SOURCE DATA →
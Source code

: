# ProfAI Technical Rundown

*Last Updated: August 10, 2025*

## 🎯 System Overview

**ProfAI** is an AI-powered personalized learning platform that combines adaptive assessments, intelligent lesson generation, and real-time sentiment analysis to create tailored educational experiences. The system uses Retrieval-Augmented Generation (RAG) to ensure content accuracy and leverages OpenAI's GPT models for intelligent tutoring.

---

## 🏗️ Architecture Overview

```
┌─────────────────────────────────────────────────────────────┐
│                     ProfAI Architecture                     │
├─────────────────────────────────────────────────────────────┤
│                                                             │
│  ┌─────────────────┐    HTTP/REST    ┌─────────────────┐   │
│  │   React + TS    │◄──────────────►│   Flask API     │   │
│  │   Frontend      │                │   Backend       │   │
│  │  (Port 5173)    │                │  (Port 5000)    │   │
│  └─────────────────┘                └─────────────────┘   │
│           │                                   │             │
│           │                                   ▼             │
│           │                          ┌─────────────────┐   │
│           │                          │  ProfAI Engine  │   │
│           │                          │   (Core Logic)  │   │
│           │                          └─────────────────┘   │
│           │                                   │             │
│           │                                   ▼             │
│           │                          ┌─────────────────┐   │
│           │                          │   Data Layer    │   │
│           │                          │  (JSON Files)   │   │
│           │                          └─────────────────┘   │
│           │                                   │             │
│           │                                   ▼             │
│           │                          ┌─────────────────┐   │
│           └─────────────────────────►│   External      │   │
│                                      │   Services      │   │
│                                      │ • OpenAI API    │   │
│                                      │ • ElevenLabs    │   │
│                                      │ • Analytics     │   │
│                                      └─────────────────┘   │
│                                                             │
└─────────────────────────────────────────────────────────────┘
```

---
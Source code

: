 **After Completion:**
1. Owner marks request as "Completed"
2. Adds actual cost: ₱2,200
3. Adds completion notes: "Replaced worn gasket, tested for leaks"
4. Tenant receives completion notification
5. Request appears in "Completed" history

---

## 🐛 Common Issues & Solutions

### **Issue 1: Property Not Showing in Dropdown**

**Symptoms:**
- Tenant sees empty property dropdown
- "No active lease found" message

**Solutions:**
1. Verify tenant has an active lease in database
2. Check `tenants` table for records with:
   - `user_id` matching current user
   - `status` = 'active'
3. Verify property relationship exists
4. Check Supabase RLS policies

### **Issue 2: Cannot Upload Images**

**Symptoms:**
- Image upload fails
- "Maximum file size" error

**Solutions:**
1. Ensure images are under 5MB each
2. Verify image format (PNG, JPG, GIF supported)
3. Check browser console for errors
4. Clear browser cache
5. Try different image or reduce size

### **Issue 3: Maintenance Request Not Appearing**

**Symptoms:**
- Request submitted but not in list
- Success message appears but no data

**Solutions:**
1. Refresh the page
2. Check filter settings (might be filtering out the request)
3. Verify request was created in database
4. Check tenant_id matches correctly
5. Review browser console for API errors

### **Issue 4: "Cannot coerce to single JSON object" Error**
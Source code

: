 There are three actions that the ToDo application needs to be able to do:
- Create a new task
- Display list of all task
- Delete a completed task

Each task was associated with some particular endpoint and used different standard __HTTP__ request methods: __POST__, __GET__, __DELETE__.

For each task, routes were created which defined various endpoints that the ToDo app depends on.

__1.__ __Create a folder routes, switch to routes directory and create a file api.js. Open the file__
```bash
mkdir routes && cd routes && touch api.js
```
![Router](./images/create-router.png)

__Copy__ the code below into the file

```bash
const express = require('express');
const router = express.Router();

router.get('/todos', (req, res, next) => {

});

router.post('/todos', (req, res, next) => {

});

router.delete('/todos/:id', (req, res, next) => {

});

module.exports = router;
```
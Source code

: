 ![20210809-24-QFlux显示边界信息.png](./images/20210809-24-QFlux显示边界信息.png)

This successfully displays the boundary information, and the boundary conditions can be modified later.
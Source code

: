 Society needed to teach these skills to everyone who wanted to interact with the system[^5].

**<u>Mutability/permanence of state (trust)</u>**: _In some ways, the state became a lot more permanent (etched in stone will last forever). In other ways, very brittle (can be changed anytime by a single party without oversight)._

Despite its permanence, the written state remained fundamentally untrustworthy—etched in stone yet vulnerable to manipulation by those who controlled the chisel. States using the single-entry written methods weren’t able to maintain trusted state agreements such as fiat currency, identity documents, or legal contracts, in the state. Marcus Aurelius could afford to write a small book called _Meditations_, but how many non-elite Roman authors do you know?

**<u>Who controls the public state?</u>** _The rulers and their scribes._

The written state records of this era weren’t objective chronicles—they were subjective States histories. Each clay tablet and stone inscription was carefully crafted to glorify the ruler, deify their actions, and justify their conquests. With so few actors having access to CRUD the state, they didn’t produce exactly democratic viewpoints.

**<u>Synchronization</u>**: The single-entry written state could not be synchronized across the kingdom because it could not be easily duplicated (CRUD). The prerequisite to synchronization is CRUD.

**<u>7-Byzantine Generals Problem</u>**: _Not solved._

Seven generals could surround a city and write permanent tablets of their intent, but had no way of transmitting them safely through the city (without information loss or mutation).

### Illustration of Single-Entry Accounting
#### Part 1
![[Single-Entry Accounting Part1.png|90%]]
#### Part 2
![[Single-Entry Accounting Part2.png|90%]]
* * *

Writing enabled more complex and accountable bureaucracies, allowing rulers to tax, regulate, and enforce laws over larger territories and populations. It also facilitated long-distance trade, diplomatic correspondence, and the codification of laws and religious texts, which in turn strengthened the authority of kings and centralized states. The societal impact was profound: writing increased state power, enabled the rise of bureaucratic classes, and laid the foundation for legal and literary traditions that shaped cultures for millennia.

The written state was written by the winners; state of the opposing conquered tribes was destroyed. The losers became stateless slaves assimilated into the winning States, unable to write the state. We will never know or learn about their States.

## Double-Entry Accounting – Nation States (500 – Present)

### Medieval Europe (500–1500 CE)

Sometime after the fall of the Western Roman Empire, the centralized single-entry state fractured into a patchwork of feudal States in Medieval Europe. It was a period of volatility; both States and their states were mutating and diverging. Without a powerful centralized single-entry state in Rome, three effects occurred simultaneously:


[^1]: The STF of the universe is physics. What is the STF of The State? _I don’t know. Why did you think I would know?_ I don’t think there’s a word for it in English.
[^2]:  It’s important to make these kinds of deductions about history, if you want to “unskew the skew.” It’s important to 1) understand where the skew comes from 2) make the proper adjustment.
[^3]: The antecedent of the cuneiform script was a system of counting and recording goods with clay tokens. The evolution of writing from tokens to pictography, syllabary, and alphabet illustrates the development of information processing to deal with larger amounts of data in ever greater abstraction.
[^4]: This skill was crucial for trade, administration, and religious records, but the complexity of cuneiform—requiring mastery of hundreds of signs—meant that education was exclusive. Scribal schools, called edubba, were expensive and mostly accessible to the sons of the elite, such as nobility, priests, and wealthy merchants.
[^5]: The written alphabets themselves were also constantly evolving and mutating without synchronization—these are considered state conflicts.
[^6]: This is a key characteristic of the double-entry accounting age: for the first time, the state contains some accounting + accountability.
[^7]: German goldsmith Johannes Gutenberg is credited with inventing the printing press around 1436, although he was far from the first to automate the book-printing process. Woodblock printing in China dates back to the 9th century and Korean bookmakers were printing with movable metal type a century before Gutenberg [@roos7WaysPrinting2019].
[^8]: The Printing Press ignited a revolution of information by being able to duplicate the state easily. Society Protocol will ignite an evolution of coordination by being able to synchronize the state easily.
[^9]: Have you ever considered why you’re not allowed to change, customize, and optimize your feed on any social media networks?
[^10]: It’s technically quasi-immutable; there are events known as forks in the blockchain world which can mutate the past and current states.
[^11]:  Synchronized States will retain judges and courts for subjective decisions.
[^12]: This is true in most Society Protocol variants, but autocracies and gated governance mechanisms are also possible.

EXERCISE PROMPT → Every line in the entries above that mentions the word "CRUD" must be shown.

EXERCISE ANSWER →
The written state records of this era weren’t objective chronicles—they were subjective States histories. Each clay tablet and stone inscription was carefully crafted to glorify the ruler, deify their actions, and justify their conquests. With so few actors having access to CRUD the state, they didn’t produce exactly democratic viewpoints.
**<u>Synchronization</u>**: The single-entry written state could not be synchronized across the kingdom because it could not be easily duplicated (CRUD). The prerequisite to synchronization is CRUD.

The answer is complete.